▶ _Problem details_
Wherever the word "supported" appears in the entries, copy the whole line.

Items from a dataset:
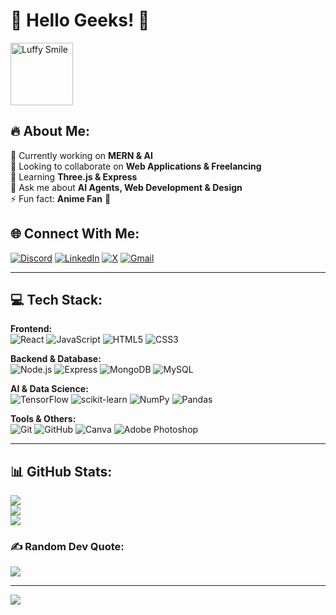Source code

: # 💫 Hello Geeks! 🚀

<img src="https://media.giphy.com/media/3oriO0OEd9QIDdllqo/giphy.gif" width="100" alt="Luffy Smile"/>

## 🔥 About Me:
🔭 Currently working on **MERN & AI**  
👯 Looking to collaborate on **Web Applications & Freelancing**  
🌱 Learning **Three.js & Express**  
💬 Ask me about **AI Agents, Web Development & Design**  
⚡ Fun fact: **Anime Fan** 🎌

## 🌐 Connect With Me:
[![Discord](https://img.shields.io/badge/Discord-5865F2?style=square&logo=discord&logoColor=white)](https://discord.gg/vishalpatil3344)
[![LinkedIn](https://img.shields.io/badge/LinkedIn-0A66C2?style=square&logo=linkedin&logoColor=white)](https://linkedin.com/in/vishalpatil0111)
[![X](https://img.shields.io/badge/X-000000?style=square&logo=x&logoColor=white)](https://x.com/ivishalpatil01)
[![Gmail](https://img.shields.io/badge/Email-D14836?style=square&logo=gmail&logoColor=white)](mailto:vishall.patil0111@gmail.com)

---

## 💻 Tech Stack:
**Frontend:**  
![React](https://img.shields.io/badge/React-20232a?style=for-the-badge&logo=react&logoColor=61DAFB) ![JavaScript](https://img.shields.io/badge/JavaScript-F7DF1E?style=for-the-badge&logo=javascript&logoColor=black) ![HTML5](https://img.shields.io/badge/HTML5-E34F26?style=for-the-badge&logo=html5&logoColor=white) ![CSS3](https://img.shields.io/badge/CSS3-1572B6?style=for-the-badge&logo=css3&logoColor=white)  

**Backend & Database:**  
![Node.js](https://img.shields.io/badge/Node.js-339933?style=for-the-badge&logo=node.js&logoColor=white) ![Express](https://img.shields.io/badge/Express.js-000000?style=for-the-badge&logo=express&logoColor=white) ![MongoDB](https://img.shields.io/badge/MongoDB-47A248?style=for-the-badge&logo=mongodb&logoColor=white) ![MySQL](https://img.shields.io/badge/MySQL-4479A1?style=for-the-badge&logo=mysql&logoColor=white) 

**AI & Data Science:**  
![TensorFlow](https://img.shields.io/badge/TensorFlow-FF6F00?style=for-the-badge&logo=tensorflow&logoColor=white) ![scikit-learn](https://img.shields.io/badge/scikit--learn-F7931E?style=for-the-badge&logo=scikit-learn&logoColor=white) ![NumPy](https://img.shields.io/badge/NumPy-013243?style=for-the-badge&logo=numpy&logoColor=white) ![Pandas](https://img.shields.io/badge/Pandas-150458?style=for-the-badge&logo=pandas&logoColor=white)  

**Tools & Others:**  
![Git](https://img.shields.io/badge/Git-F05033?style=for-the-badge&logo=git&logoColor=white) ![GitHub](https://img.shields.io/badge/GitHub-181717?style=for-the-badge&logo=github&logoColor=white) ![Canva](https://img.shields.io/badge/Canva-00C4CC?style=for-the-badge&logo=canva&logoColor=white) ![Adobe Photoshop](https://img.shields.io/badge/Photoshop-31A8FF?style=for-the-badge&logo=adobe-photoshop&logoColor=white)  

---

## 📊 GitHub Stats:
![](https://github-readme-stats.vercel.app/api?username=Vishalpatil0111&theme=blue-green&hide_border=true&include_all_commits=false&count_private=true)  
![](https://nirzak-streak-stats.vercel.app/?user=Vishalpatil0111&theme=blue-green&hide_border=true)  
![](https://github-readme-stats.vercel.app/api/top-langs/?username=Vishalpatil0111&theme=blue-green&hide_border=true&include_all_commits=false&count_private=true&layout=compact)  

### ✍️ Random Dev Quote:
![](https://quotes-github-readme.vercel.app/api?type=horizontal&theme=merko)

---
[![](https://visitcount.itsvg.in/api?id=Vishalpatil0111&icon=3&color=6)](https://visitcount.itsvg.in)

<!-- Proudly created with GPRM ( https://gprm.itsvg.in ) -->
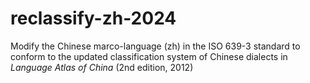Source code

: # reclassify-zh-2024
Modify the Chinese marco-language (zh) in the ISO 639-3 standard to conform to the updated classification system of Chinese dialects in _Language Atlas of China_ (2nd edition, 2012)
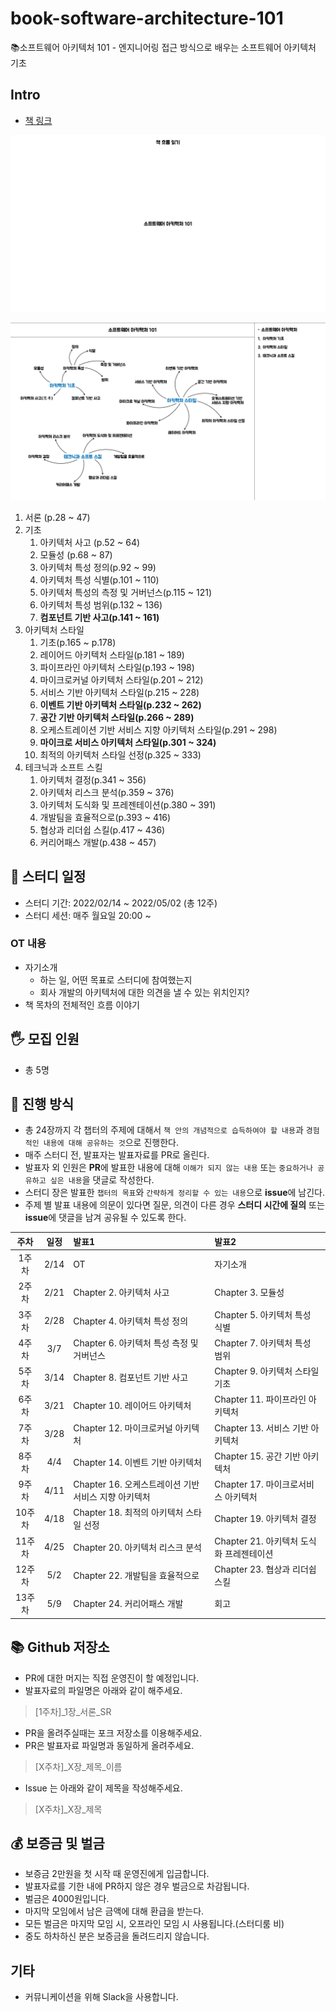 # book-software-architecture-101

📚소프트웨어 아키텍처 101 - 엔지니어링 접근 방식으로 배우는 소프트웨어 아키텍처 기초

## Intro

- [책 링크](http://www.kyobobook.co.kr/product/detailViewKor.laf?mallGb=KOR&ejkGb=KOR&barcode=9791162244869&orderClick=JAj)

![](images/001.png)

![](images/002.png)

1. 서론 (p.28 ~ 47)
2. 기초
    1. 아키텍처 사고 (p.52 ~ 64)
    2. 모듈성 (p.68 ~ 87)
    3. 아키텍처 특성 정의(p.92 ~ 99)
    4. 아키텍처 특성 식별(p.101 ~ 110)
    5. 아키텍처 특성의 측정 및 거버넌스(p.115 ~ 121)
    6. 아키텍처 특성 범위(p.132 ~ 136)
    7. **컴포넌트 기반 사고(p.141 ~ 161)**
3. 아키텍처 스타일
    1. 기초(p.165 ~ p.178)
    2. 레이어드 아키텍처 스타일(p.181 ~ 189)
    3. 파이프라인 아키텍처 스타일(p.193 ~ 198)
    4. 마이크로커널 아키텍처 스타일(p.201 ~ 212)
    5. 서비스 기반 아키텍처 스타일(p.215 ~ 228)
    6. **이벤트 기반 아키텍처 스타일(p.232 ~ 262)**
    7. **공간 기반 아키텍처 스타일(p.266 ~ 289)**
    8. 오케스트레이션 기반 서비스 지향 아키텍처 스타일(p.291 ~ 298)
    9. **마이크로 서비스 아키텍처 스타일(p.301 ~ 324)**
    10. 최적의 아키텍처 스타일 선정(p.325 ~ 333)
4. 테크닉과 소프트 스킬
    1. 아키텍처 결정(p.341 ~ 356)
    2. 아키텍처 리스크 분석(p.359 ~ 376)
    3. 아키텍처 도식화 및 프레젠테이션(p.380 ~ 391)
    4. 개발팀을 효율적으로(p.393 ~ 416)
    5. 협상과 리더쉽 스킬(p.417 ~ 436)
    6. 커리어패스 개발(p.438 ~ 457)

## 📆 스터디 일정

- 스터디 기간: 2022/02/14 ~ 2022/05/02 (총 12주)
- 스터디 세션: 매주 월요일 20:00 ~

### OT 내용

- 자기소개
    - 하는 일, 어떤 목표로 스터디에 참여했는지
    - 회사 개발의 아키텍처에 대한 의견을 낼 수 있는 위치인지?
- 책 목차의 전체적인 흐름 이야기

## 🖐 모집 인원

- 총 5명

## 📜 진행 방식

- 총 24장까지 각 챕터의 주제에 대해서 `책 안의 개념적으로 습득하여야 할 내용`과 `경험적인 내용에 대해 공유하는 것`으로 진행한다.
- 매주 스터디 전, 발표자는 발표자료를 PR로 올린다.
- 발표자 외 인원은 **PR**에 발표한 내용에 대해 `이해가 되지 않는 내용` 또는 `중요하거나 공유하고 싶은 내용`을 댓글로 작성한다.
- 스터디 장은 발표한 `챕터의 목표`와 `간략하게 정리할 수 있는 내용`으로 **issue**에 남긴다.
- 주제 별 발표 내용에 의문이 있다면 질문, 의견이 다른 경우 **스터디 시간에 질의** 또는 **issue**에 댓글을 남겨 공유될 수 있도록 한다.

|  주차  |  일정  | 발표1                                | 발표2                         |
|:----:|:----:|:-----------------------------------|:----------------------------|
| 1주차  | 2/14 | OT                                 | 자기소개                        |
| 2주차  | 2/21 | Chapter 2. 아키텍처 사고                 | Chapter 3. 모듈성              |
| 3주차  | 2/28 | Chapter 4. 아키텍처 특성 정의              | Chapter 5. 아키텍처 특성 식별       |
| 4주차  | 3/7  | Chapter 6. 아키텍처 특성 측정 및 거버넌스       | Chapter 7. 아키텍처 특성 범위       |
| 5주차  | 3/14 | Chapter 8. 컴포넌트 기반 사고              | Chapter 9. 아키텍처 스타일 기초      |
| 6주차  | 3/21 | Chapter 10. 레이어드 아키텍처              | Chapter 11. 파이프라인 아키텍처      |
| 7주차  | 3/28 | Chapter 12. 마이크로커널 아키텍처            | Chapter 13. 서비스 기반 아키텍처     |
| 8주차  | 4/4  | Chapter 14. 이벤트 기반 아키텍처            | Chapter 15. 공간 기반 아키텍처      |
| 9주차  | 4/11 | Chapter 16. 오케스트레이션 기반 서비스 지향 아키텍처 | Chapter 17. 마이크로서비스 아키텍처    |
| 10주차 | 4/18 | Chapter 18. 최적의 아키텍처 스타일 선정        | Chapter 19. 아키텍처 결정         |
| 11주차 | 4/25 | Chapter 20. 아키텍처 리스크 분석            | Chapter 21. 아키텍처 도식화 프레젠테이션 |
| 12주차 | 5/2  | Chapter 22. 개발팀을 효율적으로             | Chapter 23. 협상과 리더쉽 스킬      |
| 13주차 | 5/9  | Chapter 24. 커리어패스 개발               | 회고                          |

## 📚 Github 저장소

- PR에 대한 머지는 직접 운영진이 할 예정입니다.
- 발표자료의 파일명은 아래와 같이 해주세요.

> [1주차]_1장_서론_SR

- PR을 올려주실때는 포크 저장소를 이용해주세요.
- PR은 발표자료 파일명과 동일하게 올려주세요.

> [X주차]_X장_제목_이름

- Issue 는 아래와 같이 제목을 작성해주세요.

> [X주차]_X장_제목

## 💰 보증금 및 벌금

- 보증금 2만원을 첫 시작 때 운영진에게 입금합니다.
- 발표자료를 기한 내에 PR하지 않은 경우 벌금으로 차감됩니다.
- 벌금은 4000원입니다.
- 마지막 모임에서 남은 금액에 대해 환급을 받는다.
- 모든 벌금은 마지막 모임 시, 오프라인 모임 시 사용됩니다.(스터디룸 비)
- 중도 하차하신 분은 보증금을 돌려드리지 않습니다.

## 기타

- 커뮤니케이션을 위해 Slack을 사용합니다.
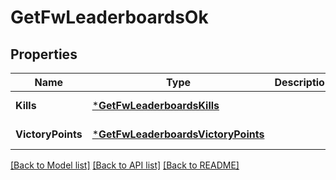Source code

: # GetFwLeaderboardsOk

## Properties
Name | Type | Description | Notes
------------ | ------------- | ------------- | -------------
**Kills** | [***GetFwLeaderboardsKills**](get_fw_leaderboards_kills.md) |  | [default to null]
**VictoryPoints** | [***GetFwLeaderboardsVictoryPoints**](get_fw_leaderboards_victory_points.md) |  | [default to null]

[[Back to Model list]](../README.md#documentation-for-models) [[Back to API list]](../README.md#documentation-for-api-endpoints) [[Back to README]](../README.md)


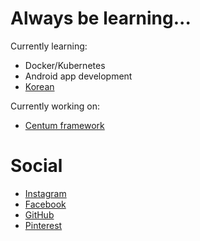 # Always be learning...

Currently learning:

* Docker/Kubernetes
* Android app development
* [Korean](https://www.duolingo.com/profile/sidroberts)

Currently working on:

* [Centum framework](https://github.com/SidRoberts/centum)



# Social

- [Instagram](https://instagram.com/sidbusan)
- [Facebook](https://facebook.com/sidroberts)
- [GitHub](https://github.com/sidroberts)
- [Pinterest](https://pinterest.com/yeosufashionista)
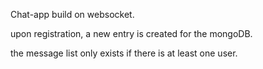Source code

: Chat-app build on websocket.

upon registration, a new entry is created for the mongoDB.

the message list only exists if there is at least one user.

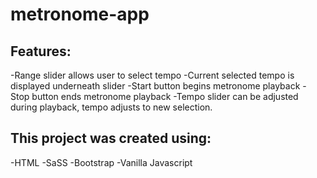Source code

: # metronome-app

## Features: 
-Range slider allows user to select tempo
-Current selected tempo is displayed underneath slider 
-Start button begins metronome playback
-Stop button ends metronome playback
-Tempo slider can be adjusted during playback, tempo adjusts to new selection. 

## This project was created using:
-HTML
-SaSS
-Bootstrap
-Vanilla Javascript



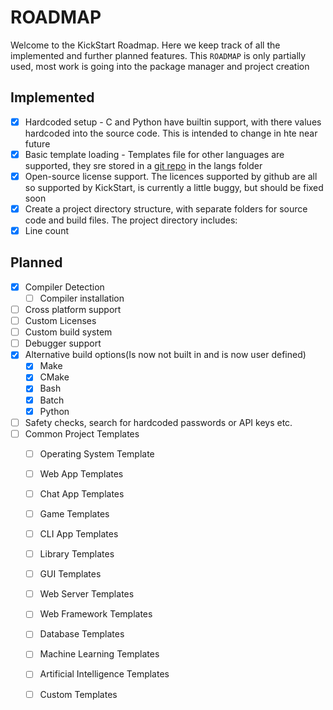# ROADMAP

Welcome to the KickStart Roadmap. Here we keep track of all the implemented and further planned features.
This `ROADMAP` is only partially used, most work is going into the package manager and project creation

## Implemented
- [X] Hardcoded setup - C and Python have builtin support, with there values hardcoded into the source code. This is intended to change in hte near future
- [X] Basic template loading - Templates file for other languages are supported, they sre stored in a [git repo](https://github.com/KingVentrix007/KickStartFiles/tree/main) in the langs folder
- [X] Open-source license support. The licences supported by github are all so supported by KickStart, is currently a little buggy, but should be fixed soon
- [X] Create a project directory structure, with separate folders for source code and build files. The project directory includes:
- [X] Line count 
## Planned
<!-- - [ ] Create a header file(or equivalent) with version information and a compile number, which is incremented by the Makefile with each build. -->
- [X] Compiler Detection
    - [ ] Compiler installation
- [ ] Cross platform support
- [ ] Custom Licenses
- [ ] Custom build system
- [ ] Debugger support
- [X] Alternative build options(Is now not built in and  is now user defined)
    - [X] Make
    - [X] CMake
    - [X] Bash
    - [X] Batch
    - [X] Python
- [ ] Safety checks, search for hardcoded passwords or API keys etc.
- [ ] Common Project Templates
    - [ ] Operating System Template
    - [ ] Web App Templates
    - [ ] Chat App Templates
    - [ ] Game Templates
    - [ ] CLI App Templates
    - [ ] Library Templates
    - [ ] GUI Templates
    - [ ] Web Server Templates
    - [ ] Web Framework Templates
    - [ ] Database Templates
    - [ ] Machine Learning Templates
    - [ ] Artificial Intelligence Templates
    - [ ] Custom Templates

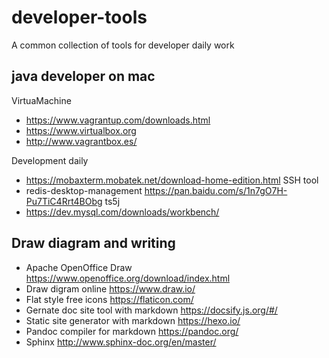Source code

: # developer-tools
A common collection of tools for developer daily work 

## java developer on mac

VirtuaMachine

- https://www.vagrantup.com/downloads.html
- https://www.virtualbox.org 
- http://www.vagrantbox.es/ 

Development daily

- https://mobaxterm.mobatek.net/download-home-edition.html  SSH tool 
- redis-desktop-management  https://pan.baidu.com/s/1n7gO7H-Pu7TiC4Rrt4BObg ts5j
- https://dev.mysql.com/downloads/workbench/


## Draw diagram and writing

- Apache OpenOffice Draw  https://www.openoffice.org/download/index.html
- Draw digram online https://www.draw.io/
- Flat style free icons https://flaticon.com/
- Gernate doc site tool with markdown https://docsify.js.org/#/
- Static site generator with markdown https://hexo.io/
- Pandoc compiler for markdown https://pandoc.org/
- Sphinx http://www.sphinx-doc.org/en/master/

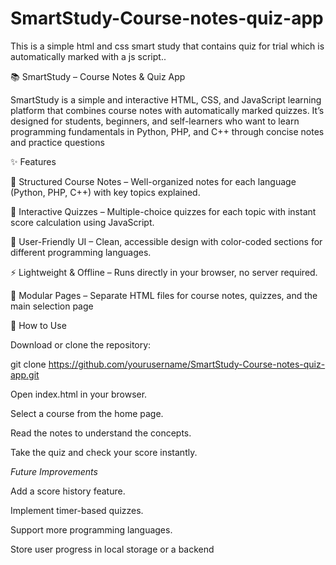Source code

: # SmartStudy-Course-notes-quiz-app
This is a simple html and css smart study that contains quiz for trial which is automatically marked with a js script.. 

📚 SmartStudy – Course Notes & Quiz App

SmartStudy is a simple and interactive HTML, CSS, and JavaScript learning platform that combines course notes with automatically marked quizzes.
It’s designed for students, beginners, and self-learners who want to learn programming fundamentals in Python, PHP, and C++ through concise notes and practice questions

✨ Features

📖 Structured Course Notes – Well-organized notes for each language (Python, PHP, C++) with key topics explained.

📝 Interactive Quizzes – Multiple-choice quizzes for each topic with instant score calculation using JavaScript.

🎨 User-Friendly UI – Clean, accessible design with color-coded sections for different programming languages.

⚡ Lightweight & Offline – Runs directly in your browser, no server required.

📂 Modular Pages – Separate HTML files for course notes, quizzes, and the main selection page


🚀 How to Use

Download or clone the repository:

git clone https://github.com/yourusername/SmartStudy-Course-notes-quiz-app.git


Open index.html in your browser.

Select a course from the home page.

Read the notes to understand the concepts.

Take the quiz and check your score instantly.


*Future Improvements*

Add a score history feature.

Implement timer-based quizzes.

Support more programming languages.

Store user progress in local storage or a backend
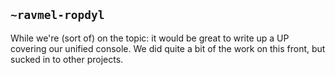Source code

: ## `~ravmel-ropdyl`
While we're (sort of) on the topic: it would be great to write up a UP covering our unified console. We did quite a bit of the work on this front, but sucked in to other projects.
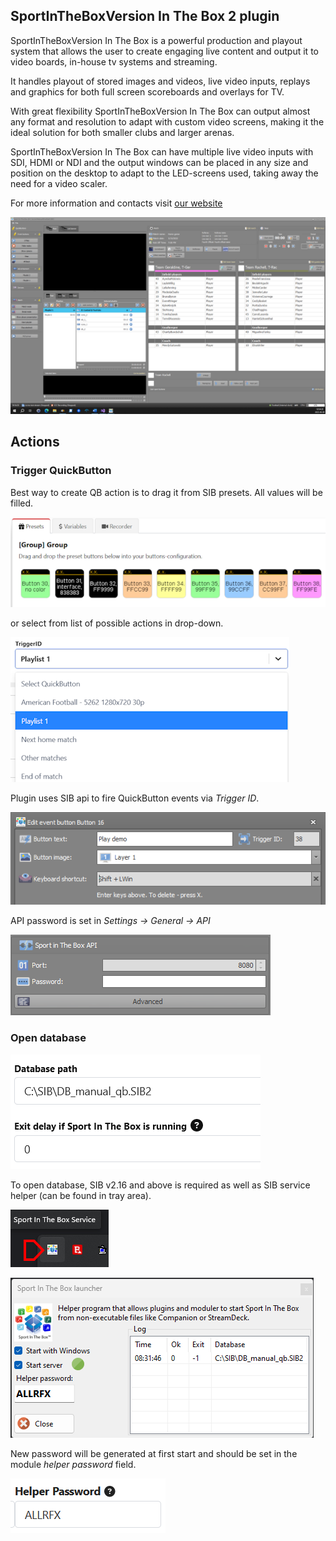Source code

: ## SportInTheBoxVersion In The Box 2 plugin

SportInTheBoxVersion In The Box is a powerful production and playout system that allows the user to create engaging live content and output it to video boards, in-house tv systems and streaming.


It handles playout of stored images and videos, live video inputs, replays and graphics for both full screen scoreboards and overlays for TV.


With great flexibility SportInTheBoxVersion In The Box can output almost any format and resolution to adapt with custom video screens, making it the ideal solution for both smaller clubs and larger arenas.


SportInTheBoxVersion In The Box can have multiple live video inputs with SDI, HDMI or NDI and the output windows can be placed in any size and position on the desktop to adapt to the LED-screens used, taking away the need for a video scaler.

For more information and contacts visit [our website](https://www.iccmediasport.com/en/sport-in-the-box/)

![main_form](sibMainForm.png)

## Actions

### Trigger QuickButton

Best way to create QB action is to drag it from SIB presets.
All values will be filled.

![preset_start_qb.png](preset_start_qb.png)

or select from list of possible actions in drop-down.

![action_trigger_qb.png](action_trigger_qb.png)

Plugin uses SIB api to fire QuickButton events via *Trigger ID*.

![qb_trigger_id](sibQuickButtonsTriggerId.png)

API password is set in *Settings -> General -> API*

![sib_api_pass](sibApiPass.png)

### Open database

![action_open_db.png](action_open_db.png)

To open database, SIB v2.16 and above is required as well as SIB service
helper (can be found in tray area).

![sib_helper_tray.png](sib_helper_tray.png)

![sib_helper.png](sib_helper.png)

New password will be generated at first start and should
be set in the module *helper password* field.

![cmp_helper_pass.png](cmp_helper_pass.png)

▶ _Result of this task_
- [X] Basic template loading - Templates file for other languages are supported, they sre stored in a [git repo](https://github.com/KingVentrix007/KickStartFiles/tree/main) in the langs folder
- [X] Open-source license support. The licences supported by github are all so supported by KickStart, is currently a little buggy, but should be fixed soon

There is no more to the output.